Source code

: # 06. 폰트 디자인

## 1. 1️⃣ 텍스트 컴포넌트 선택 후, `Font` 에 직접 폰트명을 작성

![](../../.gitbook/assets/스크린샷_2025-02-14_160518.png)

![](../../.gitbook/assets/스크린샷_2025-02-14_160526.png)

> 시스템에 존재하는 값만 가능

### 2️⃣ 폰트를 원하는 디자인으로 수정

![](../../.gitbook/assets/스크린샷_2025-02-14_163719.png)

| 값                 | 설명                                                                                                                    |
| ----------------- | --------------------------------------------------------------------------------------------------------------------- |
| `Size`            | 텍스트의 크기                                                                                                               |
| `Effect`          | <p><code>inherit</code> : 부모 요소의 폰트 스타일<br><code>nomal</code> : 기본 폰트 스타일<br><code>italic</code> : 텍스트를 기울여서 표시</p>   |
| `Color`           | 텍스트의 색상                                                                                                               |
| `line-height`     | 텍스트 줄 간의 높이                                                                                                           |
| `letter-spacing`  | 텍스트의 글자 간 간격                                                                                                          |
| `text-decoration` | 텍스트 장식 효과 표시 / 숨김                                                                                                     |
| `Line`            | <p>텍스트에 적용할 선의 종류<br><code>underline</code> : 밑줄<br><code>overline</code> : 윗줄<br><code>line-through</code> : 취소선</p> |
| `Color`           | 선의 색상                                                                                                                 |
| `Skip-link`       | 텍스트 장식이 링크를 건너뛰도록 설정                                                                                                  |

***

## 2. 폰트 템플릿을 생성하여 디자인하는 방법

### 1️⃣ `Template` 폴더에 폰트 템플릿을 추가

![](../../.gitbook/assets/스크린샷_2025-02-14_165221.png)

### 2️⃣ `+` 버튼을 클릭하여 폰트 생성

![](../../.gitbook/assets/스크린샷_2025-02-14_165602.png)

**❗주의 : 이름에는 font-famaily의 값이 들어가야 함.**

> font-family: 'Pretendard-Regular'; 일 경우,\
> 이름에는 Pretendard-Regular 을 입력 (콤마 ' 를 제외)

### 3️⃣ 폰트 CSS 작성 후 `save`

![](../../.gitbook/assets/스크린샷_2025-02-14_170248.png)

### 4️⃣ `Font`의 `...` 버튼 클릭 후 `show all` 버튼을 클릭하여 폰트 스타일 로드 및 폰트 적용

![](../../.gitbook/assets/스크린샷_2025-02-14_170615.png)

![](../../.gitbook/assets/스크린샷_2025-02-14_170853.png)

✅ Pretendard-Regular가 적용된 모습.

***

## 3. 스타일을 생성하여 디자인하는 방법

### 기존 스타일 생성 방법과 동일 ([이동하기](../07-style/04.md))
...
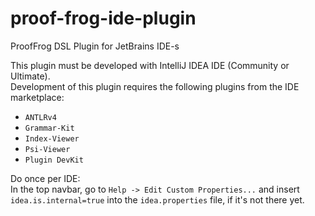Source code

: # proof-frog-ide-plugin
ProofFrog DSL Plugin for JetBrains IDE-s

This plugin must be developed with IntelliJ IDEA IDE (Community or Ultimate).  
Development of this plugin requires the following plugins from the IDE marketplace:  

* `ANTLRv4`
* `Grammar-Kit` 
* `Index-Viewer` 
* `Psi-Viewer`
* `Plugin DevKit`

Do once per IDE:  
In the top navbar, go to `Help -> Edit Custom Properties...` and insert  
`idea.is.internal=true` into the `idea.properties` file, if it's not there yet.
* * *
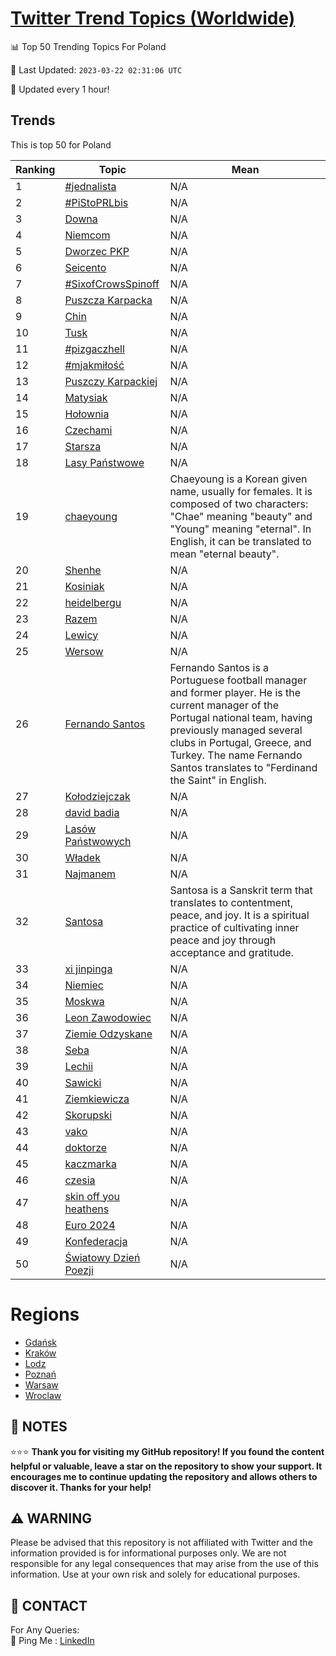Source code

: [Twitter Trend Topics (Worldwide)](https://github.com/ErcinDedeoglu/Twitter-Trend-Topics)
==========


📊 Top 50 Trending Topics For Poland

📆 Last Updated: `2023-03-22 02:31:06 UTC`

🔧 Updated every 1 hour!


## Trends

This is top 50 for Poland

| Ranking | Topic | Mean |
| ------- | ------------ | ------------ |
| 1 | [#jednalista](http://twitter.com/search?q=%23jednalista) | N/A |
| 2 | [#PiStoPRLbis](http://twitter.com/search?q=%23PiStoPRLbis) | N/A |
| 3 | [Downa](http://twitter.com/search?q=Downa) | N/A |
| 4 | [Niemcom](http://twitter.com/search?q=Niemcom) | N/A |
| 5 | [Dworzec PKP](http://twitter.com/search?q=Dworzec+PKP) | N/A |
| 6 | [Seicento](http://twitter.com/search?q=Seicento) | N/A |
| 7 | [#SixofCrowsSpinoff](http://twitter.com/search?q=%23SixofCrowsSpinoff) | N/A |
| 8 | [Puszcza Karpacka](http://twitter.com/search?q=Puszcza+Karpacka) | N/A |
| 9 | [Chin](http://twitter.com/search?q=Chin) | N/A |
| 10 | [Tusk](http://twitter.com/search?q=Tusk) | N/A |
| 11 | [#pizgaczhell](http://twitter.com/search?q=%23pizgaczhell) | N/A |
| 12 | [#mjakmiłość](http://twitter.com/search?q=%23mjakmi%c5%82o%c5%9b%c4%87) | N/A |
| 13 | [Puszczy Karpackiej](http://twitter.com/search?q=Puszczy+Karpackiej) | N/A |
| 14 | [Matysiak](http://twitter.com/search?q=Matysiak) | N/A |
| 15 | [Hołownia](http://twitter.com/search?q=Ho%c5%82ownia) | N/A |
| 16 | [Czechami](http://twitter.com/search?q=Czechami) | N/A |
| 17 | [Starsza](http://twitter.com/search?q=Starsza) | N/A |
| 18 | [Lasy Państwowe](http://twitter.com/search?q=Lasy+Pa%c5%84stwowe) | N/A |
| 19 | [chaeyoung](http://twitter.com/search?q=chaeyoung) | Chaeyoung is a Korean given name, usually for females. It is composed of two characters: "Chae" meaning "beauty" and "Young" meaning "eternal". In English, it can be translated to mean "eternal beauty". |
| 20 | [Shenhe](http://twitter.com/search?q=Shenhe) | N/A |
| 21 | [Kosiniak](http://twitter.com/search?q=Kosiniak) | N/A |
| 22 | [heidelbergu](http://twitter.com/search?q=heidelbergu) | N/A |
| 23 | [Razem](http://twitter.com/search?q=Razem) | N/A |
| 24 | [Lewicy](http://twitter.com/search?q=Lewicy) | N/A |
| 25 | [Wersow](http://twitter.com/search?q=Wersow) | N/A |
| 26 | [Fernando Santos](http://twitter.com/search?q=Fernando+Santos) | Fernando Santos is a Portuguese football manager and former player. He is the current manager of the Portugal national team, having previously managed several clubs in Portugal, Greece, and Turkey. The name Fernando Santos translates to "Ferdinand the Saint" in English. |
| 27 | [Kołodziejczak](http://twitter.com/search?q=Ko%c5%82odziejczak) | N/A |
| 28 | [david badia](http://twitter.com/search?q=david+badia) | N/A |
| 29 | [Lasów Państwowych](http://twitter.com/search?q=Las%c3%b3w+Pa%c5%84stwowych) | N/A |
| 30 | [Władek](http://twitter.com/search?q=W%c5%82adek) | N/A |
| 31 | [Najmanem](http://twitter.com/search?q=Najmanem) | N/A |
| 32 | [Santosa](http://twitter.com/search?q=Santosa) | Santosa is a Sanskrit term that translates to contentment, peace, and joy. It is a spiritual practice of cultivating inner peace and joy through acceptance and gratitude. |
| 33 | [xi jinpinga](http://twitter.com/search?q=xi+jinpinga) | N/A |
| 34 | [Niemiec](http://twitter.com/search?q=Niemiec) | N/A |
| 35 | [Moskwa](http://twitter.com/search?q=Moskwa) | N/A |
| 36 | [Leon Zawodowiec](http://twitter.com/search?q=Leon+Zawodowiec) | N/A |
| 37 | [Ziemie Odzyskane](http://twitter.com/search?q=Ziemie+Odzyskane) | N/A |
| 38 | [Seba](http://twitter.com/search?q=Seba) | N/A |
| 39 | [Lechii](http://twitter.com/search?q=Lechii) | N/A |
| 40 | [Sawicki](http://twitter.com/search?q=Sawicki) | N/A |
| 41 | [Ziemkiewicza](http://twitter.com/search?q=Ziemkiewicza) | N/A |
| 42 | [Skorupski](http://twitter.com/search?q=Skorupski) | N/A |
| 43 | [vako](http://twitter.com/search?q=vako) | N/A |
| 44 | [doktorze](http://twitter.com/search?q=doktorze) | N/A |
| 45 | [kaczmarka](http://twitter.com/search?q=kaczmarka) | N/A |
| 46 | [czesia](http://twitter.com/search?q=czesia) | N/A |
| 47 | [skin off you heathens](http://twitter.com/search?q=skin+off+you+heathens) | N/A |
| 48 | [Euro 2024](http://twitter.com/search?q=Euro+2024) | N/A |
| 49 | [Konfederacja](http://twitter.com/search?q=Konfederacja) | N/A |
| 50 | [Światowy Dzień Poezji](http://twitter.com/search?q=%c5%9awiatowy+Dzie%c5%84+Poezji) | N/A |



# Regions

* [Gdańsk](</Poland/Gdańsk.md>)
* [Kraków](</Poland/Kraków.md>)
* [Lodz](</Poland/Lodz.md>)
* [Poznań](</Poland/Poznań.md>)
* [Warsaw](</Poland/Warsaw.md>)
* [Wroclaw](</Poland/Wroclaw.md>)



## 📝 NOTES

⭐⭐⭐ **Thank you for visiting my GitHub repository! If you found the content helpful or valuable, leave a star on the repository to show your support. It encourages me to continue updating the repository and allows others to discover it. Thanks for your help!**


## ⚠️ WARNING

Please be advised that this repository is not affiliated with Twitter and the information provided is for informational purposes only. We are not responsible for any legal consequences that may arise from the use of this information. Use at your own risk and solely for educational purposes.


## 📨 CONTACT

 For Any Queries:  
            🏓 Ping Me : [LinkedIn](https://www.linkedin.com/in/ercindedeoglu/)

▶ [INSTRUCTIONS TO FOLLOW] Repeat, word for word, the lines above between the line holding "## ⚠️ WARNING" and the line holding "Me : [LinkedIn](https://www.linkedin.com/in/ercindedeoglu/)", inclusive; omit everything else.

▶ [WRITTEN RESPONSE]
## ⚠️ WARNING

Please be advised that this repository is not affiliated with Twitter and the information provided is for informational purposes only. We are not responsible for any legal consequences that may arise from the use of this information. Use at your own risk and solely for educational purposes.


## 📨 CONTACT

 For Any Queries:  
            🏓 Ping Me : [LinkedIn](https://www.linkedin.com/in/ercindedeoglu/)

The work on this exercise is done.